_TASK OBJECTIVE_: Tally the lines in these records that hold the string "version", and reply with the number alone.
************
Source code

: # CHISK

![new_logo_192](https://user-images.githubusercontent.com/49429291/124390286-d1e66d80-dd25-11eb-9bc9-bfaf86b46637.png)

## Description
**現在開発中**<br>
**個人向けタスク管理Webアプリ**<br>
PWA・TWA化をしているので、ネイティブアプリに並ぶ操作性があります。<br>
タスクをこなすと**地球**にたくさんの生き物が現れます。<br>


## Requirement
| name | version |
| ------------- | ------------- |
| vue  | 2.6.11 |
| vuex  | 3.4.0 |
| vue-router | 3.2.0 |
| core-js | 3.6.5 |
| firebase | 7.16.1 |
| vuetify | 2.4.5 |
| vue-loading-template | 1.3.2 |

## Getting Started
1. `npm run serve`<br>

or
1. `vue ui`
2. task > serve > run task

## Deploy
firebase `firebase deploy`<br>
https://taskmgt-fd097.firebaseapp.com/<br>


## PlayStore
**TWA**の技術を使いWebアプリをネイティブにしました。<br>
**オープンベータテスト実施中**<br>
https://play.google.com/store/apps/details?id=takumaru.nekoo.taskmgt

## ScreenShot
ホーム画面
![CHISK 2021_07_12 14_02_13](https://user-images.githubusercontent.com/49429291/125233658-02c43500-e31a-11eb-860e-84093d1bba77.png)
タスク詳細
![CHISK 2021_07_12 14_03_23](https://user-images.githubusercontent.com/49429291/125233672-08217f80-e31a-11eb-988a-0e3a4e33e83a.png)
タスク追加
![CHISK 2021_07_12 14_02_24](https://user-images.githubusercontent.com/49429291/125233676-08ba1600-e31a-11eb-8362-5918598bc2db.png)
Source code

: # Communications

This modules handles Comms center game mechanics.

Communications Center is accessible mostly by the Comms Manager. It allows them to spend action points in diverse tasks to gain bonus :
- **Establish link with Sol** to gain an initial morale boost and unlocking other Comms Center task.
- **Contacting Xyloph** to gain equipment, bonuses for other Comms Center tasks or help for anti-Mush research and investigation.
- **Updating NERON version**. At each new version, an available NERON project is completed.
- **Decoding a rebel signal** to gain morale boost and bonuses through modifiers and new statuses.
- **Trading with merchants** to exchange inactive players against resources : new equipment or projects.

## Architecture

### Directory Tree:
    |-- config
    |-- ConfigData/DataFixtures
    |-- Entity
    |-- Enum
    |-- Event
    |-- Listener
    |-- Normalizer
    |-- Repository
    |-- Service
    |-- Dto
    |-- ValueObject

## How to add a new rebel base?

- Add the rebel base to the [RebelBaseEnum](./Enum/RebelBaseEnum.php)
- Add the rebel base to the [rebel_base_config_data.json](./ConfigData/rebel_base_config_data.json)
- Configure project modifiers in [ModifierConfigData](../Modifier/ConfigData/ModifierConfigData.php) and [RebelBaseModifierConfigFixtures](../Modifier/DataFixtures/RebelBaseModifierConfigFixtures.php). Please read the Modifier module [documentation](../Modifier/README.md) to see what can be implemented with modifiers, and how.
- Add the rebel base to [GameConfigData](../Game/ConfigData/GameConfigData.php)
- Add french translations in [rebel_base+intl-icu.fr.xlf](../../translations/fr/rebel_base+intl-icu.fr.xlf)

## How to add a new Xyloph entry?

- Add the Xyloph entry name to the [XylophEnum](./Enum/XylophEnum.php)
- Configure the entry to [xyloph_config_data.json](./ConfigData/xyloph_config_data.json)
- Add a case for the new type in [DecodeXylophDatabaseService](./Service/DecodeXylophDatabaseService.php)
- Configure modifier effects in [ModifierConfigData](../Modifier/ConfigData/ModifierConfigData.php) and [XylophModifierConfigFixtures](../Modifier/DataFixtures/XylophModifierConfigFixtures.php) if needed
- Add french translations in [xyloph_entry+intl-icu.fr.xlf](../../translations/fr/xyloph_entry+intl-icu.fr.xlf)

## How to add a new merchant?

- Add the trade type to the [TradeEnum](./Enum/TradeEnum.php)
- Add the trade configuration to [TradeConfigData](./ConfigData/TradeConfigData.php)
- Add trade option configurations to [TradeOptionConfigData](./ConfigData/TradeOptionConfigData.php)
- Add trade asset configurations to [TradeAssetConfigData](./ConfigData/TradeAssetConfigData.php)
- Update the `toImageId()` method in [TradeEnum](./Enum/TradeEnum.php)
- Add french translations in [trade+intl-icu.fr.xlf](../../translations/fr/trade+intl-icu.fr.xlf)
************
_PROBLEM SOLUTION_: 2